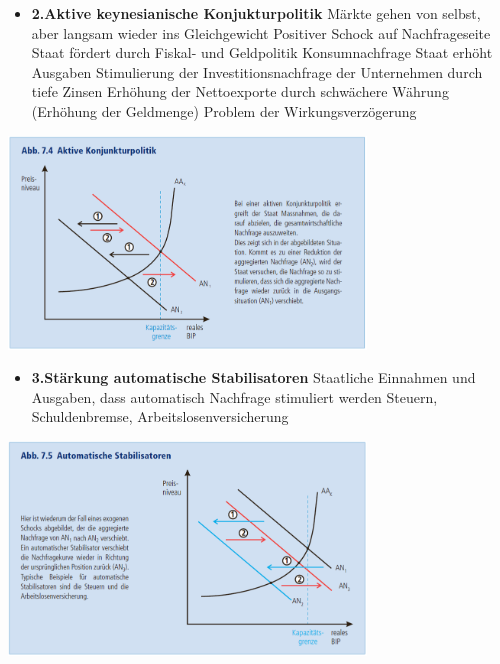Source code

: 	\begin{itemize}
		\item \textbf{2.Aktive keynesianische Konjukturpolitik}
		\subitem Märkte gehen von selbst, aber langsam wieder ins Gleichgewicht
		\subitem Positiver Schock auf Nachfrageseite
		\subitem Staat fördert durch Fiskal- und Geldpolitik Konsumnachfrage
		\subitem Staat erhöht Ausgaben
		\subitem Stimulierung der Investitionsnachfrage der Unternehmen durch tiefe Zinsen
		\subitem Erhöhung der Nettoexporte durch schwächere Währung (Erhöhung der Geldmenge)
		\subitem Problem der Wirkungsverzögerung
	\end{itemize}
	\includegraphics[width=9.5cm]{images/keyne.png}
	\begin{itemize}
		\item \textbf{3.Stärkung automatische Stabilisatoren}
		\subitem Staatliche Einnahmen und Ausgaben, dass automatisch Nachfrage stimuliert werden
		\subitem Steuern, Schuldenbremse, Arbeitslosenversicherung
	\end{itemize}
	\includegraphics[width=9.5cm]{images/autostab.png}


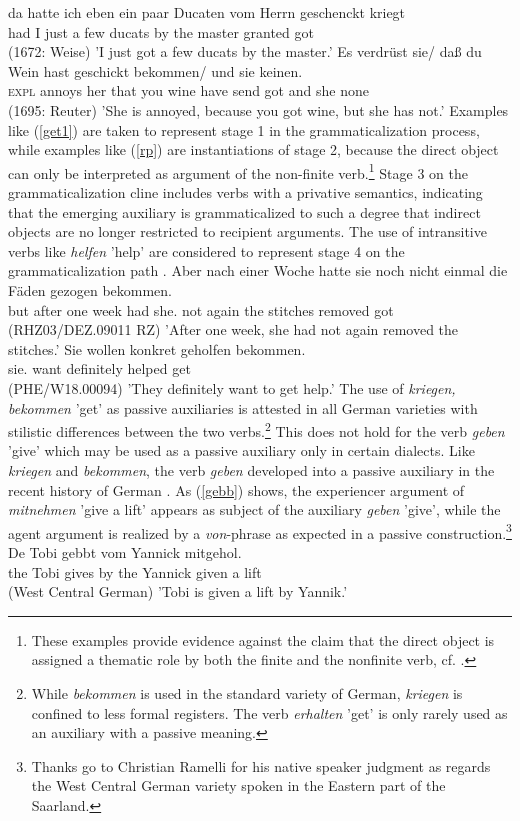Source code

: \documentclass[output=paper]{langsci/langscibook}
\begin{document}
\eal \label{get1}
\ex
\gll da hatte ich eben ein paar Ducaten vom Herrn geschenckt kriegt \\  \expl{} had I just a few ducats {by the} master granted got   \\   \hfill (1672: Weise)
\glt 'I just got a few ducats by the master.' 
\ex
\gll  Es verdrüst sie/ daß du Wein hast geschickt bekommen/ und sie keinen.  \\  \textsc{expl} annoys her that you wine have send got and she none  \\ \hfill (1695: Reuter)
\glt 'She is annoyed, because you got wine, but she has not.'
\zl
Examples like (\ref{get1}) are taken to represent stage 1 in the grammaticalization process, while examples like (\ref{rp}) are instantiations of stage 2, because the direct object can only be interpreted as argument of the non-finite verb.\footnote{These examples provide evidence against the claim that the direct object is assigned a thematic role by both the finite and the nonfinite verb, cf. \cite{haider1986}.} Stage 3 on the grammaticalization cline includes verbs with a privative semantics, indicating that the emerging auxiliary is grammaticalized to such a degree that indirect objects are no longer restricted to recipient arguments. The use of intransitive verbs like \textit{helfen} 'help' are considered to represent stage 4 on the grammaticalization path \citep{ebert78}.
\eal \label{intrans}
\ex
\gll Aber nach einer Woche hatte sie {noch nicht einmal} die Fäden gezogen bekommen.  \\ but after one week had she.\nom {} {not again} the stitches removed got \\ \hfill (RHZ03/DEZ.09011 RZ)
\glt 'After one week, she had not again removed the stitches.'
\ex
\gll  Sie wollen konkret geholfen bekommen.  \\ sie.\nom {} want definitely helped get  \\ \hfill  (PHE/W18.00094)
\glt 'They definitely want to get help.'
\zl
The use of \textit{kriegen, bekommen} 'get' as passive auxiliaries is attested in all German varieties with stilistic differences between the two verbs.\footnote{While \textit{bekommen} is used in the standard variety of German, \textit{kriegen} is confined to less formal registers. The verb \textit{erhalten} 'get' is only rarely used as an auxiliary with a passive meaning.} This does not hold for the verb \textit{geben} 'give' which may be used as a passive auxiliary only in certain dialects. Like \textit{kriegen} and \textit{bekommen}, the verb \textit{geben} developed into a passive auxiliary in the recent history of German \citep{lenz2007}. As (\ref{gebb}) shows, the experiencer argument of \textit{mitnehmen} 'give a lift' appears as subject of the auxiliary \textit{geben} 'give', while the agent argument is realized by a \textit{von}-phrase as expected in a passive construction.\footnote{Thanks go to Christian Ramelli for his native speaker judgment as regards the West Central German variety spoken in the Eastern part of the Saarland.}
\ea \label{gebb}
\gll De Tobi gebbt vom Yannick mitgehol. \\
the Tobi gives {by the} Yannick {given a lift}   \\ \hfill (West Central German)
\glt 'Tobi is given a lift by Yannik.'
\z
\end{document}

**Exercise**
Copy all lines from the entries that contain the word "West".

**Solution for this task**
The use of \textit{kriegen, bekommen} 'get' as passive auxiliaries is attested in all German varieties with stilistic differences between the two verbs.\footnote{While \textit{bekommen} is used in the standard variety of German, \textit{kriegen} is confined to less formal registers. The verb \textit{erhalten} 'get' is only rarely used as an auxiliary with a passive meaning.} This does not hold for the verb \textit{geben} 'give' which may be used as a passive auxiliary only in certain dialects. Like \textit{kriegen} and \textit{bekommen}, the verb \textit{geben} developed into a passive auxiliary in the recent history of German \citep{lenz2007}. As (\ref{gebb}) shows, the experiencer argument of \textit{mitnehmen} 'give a lift' appears as subject of the auxiliary \textit{geben} 'give', while the agent argument is realized by a \textit{von}-phrase as expected in a passive construction.\footnote{Thanks go to Christian Ramelli for his native speaker judgment as regards the West Central German variety spoken in the Eastern part of the Saarland.}
the Tobi gives {by the} Yannick {given a lift}   \\ \hfill (West Central German)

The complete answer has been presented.